## Task prompt
Every entry should be reproduced word for word.

## Provided entries
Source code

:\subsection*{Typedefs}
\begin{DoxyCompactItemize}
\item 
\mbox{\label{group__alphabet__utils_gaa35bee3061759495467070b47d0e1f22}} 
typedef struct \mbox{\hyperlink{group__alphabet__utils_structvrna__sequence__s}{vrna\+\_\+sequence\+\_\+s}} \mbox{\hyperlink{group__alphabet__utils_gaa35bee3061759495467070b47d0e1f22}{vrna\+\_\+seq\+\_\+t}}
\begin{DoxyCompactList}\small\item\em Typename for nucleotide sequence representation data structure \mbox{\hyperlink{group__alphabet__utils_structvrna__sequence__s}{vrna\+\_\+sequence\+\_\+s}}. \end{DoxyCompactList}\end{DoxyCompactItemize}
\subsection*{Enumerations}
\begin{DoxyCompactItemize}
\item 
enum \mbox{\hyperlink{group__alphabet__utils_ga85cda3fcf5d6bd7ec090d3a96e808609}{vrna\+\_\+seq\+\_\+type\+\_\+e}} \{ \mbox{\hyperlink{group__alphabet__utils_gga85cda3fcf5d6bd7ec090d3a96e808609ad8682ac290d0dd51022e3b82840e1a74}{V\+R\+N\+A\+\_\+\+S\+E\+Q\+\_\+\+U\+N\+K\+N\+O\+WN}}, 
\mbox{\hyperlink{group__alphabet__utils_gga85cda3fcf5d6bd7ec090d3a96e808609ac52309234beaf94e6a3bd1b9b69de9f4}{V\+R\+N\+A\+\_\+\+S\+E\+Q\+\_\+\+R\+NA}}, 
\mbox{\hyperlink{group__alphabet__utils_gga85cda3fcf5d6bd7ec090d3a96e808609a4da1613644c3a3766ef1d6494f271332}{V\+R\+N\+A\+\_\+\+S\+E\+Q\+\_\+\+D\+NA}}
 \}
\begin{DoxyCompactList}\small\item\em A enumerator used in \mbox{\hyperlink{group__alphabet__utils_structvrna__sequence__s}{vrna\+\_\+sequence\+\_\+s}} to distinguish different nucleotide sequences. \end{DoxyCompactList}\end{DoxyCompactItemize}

## Answer space
Source code

:\subsection*{Typedefs}
\begin{DoxyCompactItemize}
\item 
\mbox{\label{group__alphabet__utils_gaa35bee3061759495467070b47d0e1f22}} 
typedef struct \mbox{\hyperlink{group__alphabet__utils_structvrna__sequence__s}{vrna\+\_\+sequence\+\_\+s}} \mbox{\hyperlink{group__alphabet__utils_gaa35bee3061759495467070b47d0e1f22}{vrna\+\_\+seq\+\_\+t}}
\begin{DoxyCompactList}\small\item\em Typename for nucleotide sequence representation data structure \mbox{\hyperlink{group__alphabet__utils_structvrna__sequence__s}{vrna\+\_\+sequence\+\_\+s}}. \end{DoxyCompactList}\end{DoxyCompactItemize}
\subsection*{Enumerations}
\begin{DoxyCompactItemize}
\item 
enum \mbox{\hyperlink{group__alphabet__utils_ga85cda3fcf5d6bd7ec090d3a96e808609}{vrna\+\_\+seq\+\_\+type\+\_\+e}} \{ \mbox{\hyperlink{group__alphabet__utils_gga85cda3fcf5d6bd7ec090d3a96e808609ad8682ac290d0dd51022e3b82840e1a74}{V\+R\+N\+A\+\_\+\+S\+E\+Q\+\_\+\+U\+N\+K\+N\+O\+WN}}, 
\mbox{\hyperlink{group__alphabet__utils_gga85cda3fcf5d6bd7ec090d3a96e808609ac52309234beaf94e6a3bd1b9b69de9f4}{V\+R\+N\+A\+\_\+\+S\+E\+Q\+\_\+\+R\+NA}}, 
\mbox{\hyperlink{group__alphabet__utils_gga85cda3fcf5d6bd7ec090d3a96e808609a4da1613644c3a3766ef1d6494f271332}{V\+R\+N\+A\+\_\+\+S\+E\+Q\+\_\+\+D\+NA}}
 \}
\begin{DoxyCompactList}\small\item\em A enumerator used in \mbox{\hyperlink{group__alphabet__utils_structvrna__sequence__s}{vrna\+\_\+sequence\+\_\+s}} to distinguish different nucleotide sequences. \end{DoxyCompactList}\end{DoxyCompactItemize}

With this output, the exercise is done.